## The problem
When you print the records, keep every line identical to the original.

*** Opening Supplied records ***

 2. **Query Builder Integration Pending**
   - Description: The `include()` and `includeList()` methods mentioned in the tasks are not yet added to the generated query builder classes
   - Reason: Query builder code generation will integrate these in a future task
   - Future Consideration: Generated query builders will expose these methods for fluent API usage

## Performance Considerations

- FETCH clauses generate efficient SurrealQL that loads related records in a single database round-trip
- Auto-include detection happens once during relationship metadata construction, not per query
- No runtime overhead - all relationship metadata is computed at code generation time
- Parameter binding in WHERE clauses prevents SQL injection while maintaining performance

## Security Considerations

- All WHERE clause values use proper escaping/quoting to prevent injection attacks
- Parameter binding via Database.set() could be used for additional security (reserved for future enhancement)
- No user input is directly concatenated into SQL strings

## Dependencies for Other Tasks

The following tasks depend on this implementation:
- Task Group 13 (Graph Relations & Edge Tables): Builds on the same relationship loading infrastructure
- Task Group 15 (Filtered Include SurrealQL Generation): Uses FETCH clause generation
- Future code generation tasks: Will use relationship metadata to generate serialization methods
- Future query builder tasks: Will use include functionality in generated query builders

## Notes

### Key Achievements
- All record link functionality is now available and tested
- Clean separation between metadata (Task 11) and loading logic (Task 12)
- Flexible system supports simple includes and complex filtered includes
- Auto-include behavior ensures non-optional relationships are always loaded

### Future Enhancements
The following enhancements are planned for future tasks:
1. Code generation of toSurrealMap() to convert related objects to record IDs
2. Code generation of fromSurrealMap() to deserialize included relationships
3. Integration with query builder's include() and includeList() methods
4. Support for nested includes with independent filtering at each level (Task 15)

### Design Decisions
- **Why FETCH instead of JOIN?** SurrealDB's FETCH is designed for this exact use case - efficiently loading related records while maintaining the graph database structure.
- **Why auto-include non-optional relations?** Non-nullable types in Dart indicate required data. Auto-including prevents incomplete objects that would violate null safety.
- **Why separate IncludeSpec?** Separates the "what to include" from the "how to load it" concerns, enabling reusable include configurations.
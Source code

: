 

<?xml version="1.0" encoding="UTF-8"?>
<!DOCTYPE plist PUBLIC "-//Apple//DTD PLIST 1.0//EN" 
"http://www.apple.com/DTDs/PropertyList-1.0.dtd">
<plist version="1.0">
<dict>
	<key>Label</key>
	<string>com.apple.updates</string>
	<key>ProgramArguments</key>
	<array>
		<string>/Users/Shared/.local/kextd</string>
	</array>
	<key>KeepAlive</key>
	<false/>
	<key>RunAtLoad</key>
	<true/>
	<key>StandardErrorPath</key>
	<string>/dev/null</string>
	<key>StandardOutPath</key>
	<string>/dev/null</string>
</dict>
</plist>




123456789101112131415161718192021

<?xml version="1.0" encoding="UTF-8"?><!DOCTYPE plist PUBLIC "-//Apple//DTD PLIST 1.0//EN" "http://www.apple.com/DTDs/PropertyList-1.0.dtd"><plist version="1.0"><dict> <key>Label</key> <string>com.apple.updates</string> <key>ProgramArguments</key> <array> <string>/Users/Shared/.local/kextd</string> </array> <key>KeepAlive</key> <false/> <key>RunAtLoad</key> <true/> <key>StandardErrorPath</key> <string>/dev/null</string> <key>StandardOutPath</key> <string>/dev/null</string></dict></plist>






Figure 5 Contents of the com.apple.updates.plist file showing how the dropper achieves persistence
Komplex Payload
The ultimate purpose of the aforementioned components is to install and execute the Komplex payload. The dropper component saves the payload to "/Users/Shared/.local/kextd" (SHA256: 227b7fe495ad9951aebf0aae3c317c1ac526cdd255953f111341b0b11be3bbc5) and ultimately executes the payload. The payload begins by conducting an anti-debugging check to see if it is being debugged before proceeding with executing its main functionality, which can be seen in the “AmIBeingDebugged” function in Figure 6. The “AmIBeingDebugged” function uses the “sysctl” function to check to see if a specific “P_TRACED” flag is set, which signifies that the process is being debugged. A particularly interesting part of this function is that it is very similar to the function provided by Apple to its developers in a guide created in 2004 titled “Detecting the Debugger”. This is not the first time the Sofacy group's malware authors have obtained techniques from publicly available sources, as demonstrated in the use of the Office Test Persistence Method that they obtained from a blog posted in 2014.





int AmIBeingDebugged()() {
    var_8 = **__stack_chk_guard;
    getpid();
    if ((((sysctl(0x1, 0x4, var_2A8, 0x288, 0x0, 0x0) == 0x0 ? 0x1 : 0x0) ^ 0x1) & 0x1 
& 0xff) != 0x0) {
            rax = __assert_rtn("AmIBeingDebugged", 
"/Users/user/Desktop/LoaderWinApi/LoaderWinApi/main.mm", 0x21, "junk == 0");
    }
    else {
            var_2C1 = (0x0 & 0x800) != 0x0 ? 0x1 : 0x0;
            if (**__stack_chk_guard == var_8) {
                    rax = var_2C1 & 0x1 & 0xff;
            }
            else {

*** Closing Supplied records ***

## Answer to this task
 2. **Query Builder Integration Pending**
   - Description: The `include()` and `includeList()` methods mentioned in the tasks are not yet added to the generated query builder classes
   - Reason: Query builder code generation will integrate these in a future task
   - Future Consideration: Generated query builders will expose these methods for fluent API usage

## Performance Considerations

- FETCH clauses generate efficient SurrealQL that loads related records in a single database round-trip
- Auto-include detection happens once during relationship metadata construction, not per query
- No runtime overhead - all relationship metadata is computed at code generation time
- Parameter binding in WHERE clauses prevents SQL injection while maintaining performance

## Security Considerations

- All WHERE clause values use proper escaping/quoting to prevent injection attacks
- Parameter binding via Database.set() could be used for additional security (reserved for future enhancement)
- No user input is directly concatenated into SQL strings

## Dependencies for Other Tasks

The following tasks depend on this implementation:
- Task Group 13 (Graph Relations & Edge Tables): Builds on the same relationship loading infrastructure
- Task Group 15 (Filtered Include SurrealQL Generation): Uses FETCH clause generation
- Future code generation tasks: Will use relationship metadata to generate serialization methods
- Future query builder tasks: Will use include functionality in generated query builders

## Notes

### Key Achievements
- All record link functionality is now available and tested
- Clean separation between metadata (Task 11) and loading logic (Task 12)
- Flexible system supports simple includes and complex filtered includes
- Auto-include behavior ensures non-optional relationships are always loaded

### Future Enhancements
The following enhancements are planned for future tasks:
1. Code generation of toSurrealMap() to convert related objects to record IDs
2. Code generation of fromSurrealMap() to deserialize included relationships
3. Integration with query builder's include() and includeList() methods
4. Support for nested includes with independent filtering at each level (Task 15)

### Design Decisions
- **Why FETCH instead of JOIN?** SurrealDB's FETCH is designed for this exact use case - efficiently loading related records while maintaining the graph database structure.
- **Why auto-include non-optional relations?** Non-nullable types in Dart indicate required data. Auto-including prevents incomplete objects that would violate null safety.
- **Why separate IncludeSpec?** Separates the "what to include" from the "how to load it" concerns, enabling reusable include configurations.
Source code

: 

<?xml version="1.0" encoding="UTF-8"?>
<!DOCTYPE plist PUBLIC "-//Apple//DTD PLIST 1.0//EN" 
"http://www.apple.com/DTDs/PropertyList-1.0.dtd">
<plist version="1.0">
<dict>
	<key>Label</key>
	<string>com.apple.updates</string>
	<key>ProgramArguments</key>
	<array>
		<string>/Users/Shared/.local/kextd</string>
	</array>
	<key>KeepAlive</key>
	<false/>
	<key>RunAtLoad</key>
	<true/>
	<key>StandardErrorPath</key>
	<string>/dev/null</string>
	<key>StandardOutPath</key>
	<string>/dev/null</string>
</dict>
</plist>




123456789101112131415161718192021

<?xml version="1.0" encoding="UTF-8"?><!DOCTYPE plist PUBLIC "-//Apple//DTD PLIST 1.0//EN" "http://www.apple.com/DTDs/PropertyList-1.0.dtd"><plist version="1.0"><dict> <key>Label</key> <string>com.apple.updates</string> <key>ProgramArguments</key> <array> <string>/Users/Shared/.local/kextd</string> </array> <key>KeepAlive</key> <false/> <key>RunAtLoad</key> <true/> <key>StandardErrorPath</key> <string>/dev/null</string> <key>StandardOutPath</key> <string>/dev/null</string></dict></plist>






Figure 5 Contents of the com.apple.updates.plist file showing how the dropper achieves persistence
Komplex Payload
The ultimate purpose of the aforementioned components is to install and execute the Komplex payload. The dropper component saves the payload to "/Users/Shared/.local/kextd" (SHA256: 227b7fe495ad9951aebf0aae3c317c1ac526cdd255953f111341b0b11be3bbc5) and ultimately executes the payload. The payload begins by conducting an anti-debugging check to see if it is being debugged before proceeding with executing its main functionality, which can be seen in the “AmIBeingDebugged” function in Figure 6. The “AmIBeingDebugged” function uses the “sysctl” function to check to see if a specific “P_TRACED” flag is set, which signifies that the process is being debugged. A particularly interesting part of this function is that it is very similar to the function provided by Apple to its developers in a guide created in 2004 titled “Detecting the Debugger”. This is not the first time the Sofacy group's malware authors have obtained techniques from publicly available sources, as demonstrated in the use of the Office Test Persistence Method that they obtained from a blog posted in 2014.





int AmIBeingDebugged()() {
    var_8 = **__stack_chk_guard;
    getpid();
    if ((((sysctl(0x1, 0x4, var_2A8, 0x288, 0x0, 0x0) == 0x0 ? 0x1 : 0x0) ^ 0x1) & 0x1 
& 0xff) != 0x0) {
            rax = __assert_rtn("AmIBeingDebugged", 
"/Users/user/Desktop/LoaderWinApi/LoaderWinApi/main.mm", 0x21, "junk == 0");
    }
    else {
            var_2C1 = (0x0 & 0x800) != 0x0 ? 0x1 : 0x0;
            if (**__stack_chk_guard == var_8) {
                    rax = var_2C1 & 0x1 & 0xff;
            }
            else {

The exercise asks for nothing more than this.